New here? Try reading these, they might help FAQ731-376
 
GregLocock said:
maybe they should stick with their tested approach

Wow, just wow...
 
Bamboo worked just fine for the last 10,000 years. There's a danger with pushing technology into places where it is not well understood.
 
Scaffolders tell me you need to put lots of diagonal poles in if you want the whole thing to be stiff enough. Looks like those guys got the same advice.

A.
 
More than likely there was nothing wrong with the scaffolding, it was the fact that the 'management' just doubled the number of workers to 'speed up' the project. Either the scaffolding people were screaming about this to def ears or maybe no scaffold people were present at the time and so they didn't know the overload was in process. I rather suspect the prior.

Keith Cress
kcress -
 
One report claimed that a crane collapsed onto the scaffold bringing it down.
Reuters said:
The accident happened on Thursday morning in Fengcheng, in Jiangxi province, during work on a cooling tower for the coal-fired power plant.
(Thanks to Dik for this link.)
The official China Daily newspaper said the accident happened when a tower crane collapsed, triggering the collapse of the entire construction platform as the night shift was being relieved by the morning shift.
The root cause may have been crane loading and operation rather than scaffold integrity.

Bill
--------------------
"Why not the best?"
Jimmy Carter
 
Mentioned in the story was the fact that a shift change was in progress at the time of the collapse, so the wry comment about double the number of workers may in fact be true.
B.E.

You are judged not by what you know, but by what you can do.
 
No berky, that wasn't a wry comment. I read that in a news report on the day of the incident.

Keith Cress
kcress -
 
From the AP...


"Although authorities did not disclose details about the 13 detentions, the focus of the investigation has turned to the power plant's operator, Jiangxi Ganneng, and a major engineering firm, Hebei Yineng, which has taken on multiple high-profile power plant projects and has a history of workplace fatalities."

Dik
 
It appears that the Chinese version of 'capitalism' is just as plagued by the profit motive as is the West, just that unlike in the West, when there is an incident like this the people who pay the price are NOT confined to only the casualties at the job site, whereas here in the US the responsible parties are often given large severance checks and quietly forced into early retirement.

John R. Baker, P.E. (ret)
EX-Product 'Evangelist'
Irvine, CA
Siemens PLM:
UG/NX Museum:

The secret of life is not finding someone to live with
It's finding someone you can't live without
 
and the value of human life may be considerbly less...

Dik
 
To blame and to punish is imo just a scapegoat exercise / cya - move mentality which will not bring about safety at work. Imo the individual worker needs to dare to stand up on this because he / she knows how it should be.
Also, if the crane collapse was the root cause, the scaffolding might even have been as per spec. & standards.
I definitely side up with the idea transmitted by the aircraft industry where sufficiently independent and sufficiently "powered" authorities run substantial technical investigations into accidents & provide feedback into the industry .. (well, I guess its not always as one hopes it should be...)
..admit looking "Mayday Air crash investigation" series on youtube sometimes & try to learn my bit...

Roland Heilmann
Lpz FRG
 
It's not just the aviation industry. In the UK (and in many other places too), Marine, Air and Rail accidents are independently investigated by bodies who report publicly on the basis of "not written with litigation in mind".

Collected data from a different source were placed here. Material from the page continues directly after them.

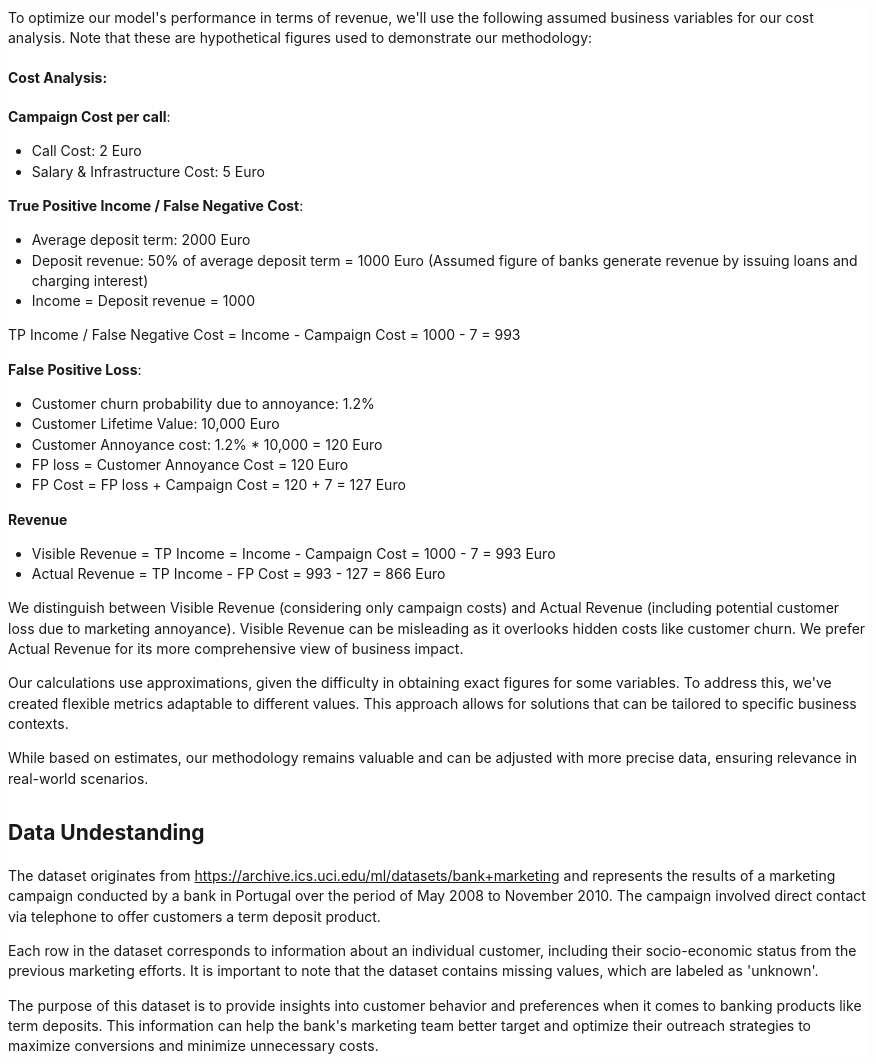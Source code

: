 To optimize our model's performance in terms of revenue, we'll use the following assumed business variables for our cost analysis. Note that these are hypothetical figures used to demonstrate our methodology:

#### **Cost Analysis**:

**Campaign Cost per call**:
- Call Cost: 2 Euro
- Salary & Infrastructure Cost: 5 Euro

**True Positive Income / False Negative Cost**:
- Average deposit term: 2000 Euro
- Deposit revenue: 50% of average deposit term = 1000 Euro 
(Assumed figure of banks generate revenue by issuing loans and charging interest)
- Income = Deposit revenue = 1000 

TP Income / False Negative Cost = Income - Campaign Cost = 1000 - 7 = 993

**False Positive Loss**:
- Customer churn probability due to annoyance: 1.2%
- Customer Lifetime Value: 10,000 Euro
- Customer Annoyance cost: 1.2% * 10,000 = 120 Euro
- FP loss = Customer Annoyance Cost = 120 Euro
- FP Cost = FP loss + Campaign Cost = 120 + 7 = 127 Euro

**Revenue**
- Visible Revenue = TP Income = Income - Campaign Cost = 1000 - 7 = 993 Euro
- Actual Revenue = TP Income - FP Cost = 993 - 127 = 866 Euro

We distinguish between Visible Revenue (considering only campaign costs) and Actual Revenue (including potential customer loss due to marketing annoyance). Visible Revenue can be misleading as it overlooks hidden costs like customer churn. We prefer Actual Revenue for its more comprehensive view of business impact.

Our calculations use approximations, given the difficulty in obtaining exact figures for some variables. To address this, we've created flexible metrics adaptable to different values. This approach allows for solutions that can be tailored to specific business contexts.

While based on estimates, our methodology remains valuable and can be adjusted with more precise data, ensuring relevance in real-world scenarios.


## **Data Undestanding**

The dataset originates from https://archive.ics.uci.edu/ml/datasets/bank+marketing and represents the results of a marketing campaign conducted by a bank in Portugal over the period of May 2008 to November 2010. The campaign involved direct contact via telephone to offer customers a term deposit product.

Each row in the dataset corresponds to information about an individual customer, including their socio-economic status from the previous marketing efforts. It is important to note that the dataset contains missing values, which are labeled as 'unknown'.

The purpose of this dataset is to provide insights into customer behavior and preferences when it comes to banking products like term deposits. This information can help the bank's marketing team better target and optimize their outreach strategies to maximize conversions and minimize unnecessary costs.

In my view, a selection of those reports (not just the ones touching on our own industries) ought to be required regular reading for all of us.

Air Accident Investigation Branch

Marine Accident Investigation Branch

Rail Accident Investigation Branch

A.
 
Similarly, The US construction industry safety regulator, via OSHA, has many detailed pastConstruction Incidents Investigation Engineering Reports here:Link that span the past 25+ years.

 
Good links...

Dik
 
I would point out, too, that it's easy to think "Well, that's a third-world construction site where life is cheap", etc. However, one of the notable construction disasters in the US was very similar in overall effects, perhaps not in details.